言葉の背景と文化が違えば、交流にあたって大変なリスクをが伴うことを、われわれは肝に銘じなければなりません。例えばの話が、外国の見知らぬ土地へ行って日本語で「こんにちは」と呼びかけたために突然、頭を叩かれることもありうるのです。
異質前提に国際交流を
オーストラリアを訪ねた日本人が、現地の人に「これなあに」と聞きました。このとき、現地の人々から返ってきた答えは、「カンガルー」だったそうです。こう答えたのは、おそらくアボリジニーの人々だったとみられます。じつはこの「カンガルー」には、「わかんねえ」の意味が込められていたのです。では、韓国人に日本語で「これなあに」と聞いたとします。おそらく、「鯨が空を飛ぶか」と言うはずです。

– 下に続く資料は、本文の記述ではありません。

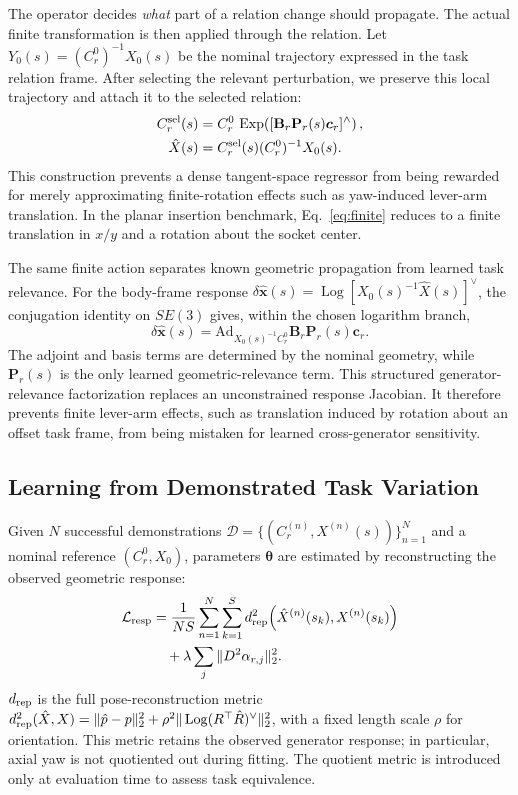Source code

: \documentclass[letterpaper,10pt,conference]{ieeeconf}
\DeclareMathOperator{\Log}{Log}
\DeclareMathOperator{\Exp}{Exp}
\begin{document}
The operator decides \emph{what} part of a relation change should propagate.
The actual finite transformation is then applied through the relation. Let
$Y_0(s)=(C_r^0)^{-1}X_0(s)$ be the nominal trajectory expressed in the task
relation frame. After selecting the relevant perturbation, we preserve this
local trajectory and attach it to the selected relation:
\begin{align}
    C_r^{\rm sel}(s)
    &=
    C_r^0\,
    \Exp\!\left(
    [\mathbf B_r\mathbf P_r(s)\bm c_r]^\wedge
    \right),\\
    \hat X(s)
    &=
    C_r^{\rm sel}(s)(C_r^0)^{-1}X_0(s).
    \label{eq:finite}
\end{align}
This construction prevents a dense tangent-space regressor from being rewarded
for merely approximating finite-rotation effects such as yaw-induced lever-arm
translation. In the planar insertion benchmark, Eq.~\eqref{eq:finite} reduces
to a finite translation in $x/y$ and a rotation about the socket center.

The same finite action separates known geometric propagation from learned task
relevance. For the body-frame response
$\delta\hat{\bm x}(s)=\Log[X_0(s)^{-1}\hat X(s)]^\vee$, the conjugation identity
on $SE(3)$ gives, within the chosen logarithm branch,
\begin{equation}
    \boxed{
    \delta\hat{\bm x}(s)=
    \mathrm{Ad}_{X_0(s)^{-1}C_r^0}\mathbf B_r\mathbf P_r(s)\bm c_r .
    }
    \label{eq:central_decomposition}
\end{equation}
The adjoint and basis terms are determined by the nominal geometry, while
$\mathbf P_r(s)$ is the only learned geometric-relevance term. This structured
generator-relevance factorization replaces an unconstrained response Jacobian.
It therefore prevents finite lever-arm effects, such as translation induced by
rotation about an offset task frame, from being mistaken for learned
cross-generator sensitivity.

\subsection{Learning from Demonstrated Task Variation}

Given $N$ successful demonstrations
$\mathcal D=\{(C_r^{(n)},X^{(n)}(s))\}_{n=1}^{N}$ and a nominal reference
$(C_r^0,X_0)$, parameters $\bm\theta$ are estimated by reconstructing the
observed geometric response:
\begin{align}
\mathcal L_{\rm resp}
&=
\frac{1}{NS}\sum_{n=1}^{N}\sum_{k=1}^{S}
d_{\rm rep}^{2}\!\left(\hat X^{(n)}(s_k),X^{(n)}(s_k)\right) \nonumber\\
&\quad+\lambda\sum_j\|D^2\alpha_{r,j}\|_2^2 .
\label{eq:loss}
\end{align}
$d_{\rm rep}$ is the full pose-reconstruction metric
$d_{\rm rep}^2(\hat X,X)=\|\hat p-p\|_2^2+
\rho^2\|\Log(R^\top\hat R)^\vee\|_2^2$, with a fixed length scale $\rho$ for
orientation. This metric retains the observed generator response; in particular,
axial yaw is not quotiented out during fitting. The quotient metric is
introduced only at evaluation time to assess task equivalence.
\end{document}
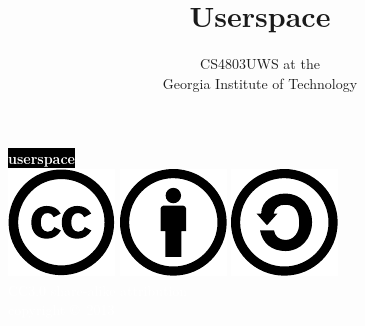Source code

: \documentclass[mathserif,xcolor={dvipsnames,table}]{beamer}
\title{\textbf{Userspace}}
\date{}
\author{CS4803UWS at the\\
Georgia Institute of Technology
}
\begin{document}
{
%
\begin{frame}[plain]
\textcolor{white}{
%
\colorbox{black}{\textbf{userspace}}
}
\vspace{2.7in}
\\
\hfill\includegraphics[scale=.25]{images/cc-logo.pdf}
\includegraphics[scale=.25]{images/cc-new.pdf}
\includegraphics[scale=.25]{images/cc-share.pdf}
\textcolor{white}{
\\
\hfill \tiny{CC3.0 share-alike attribution}\\
}
\textcolor{white}{
\hfill \scriptsize{copyright \copyright\ 2013}\\
}
\end{frame}
}
\end{document}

これらの話は冗談ではありません。後で留学生諸君に聞いてみてください。まず、国際交流にあたっては、異質であるから分からないという前提に立たなければならないということを申し上げたいのです。
地方から心の交流を
韓日の間には伝統的に言葉や文化、そして、ものの考え方が違うということのうえに近代150年ほどの不幸な歴史があり、その歴史事実に対しても認識の違いが絡んできます。
私は、異なった認識を前提として、平行線のままではない、多様な回路やチャンネルの「場」を提供することが在日の立つ位置であり、近代になって国家が引いた国境という固いバリヤーや殻を浸透圧の高い融適無碍な、地域の人々がもっと楽に交流できる柔らかい皮膜に換えてゆくことが、その在日という特異な存在に課せられた使命だと思います。
たとえば、キムチ一つを例にとってみても、コロンブスが大航海を経てあの唐辛子を米大陸から持ってこなければ、あの味は出てきません。モノがそうでありますように人々も何千年、何万年にわたって混ざって交流しております。
韓・中・日 同じアジア
モノも人もチャンポンです。ましてや東アジア交流は、地球の裏側に回るような大航海は必要ありません。この韓・中・日のつながりに表層の言葉や文化を超えたもっと深い部分でのアジアの共通の心情、心を感じるのは、鳥取において20年近い交流に携わってきたわれわれにはわかります。
さればこそ、地方からの国家を超えた心の交流を発信し続けることこそひいては、世界の平和に至る在日の責務ではないかと愚考しております。口はばったいことを申しましたが、「竹島の日」は今年、またやってきます。ひるまずに、皆さんと共に交流の場を維持してゆきたいと思います。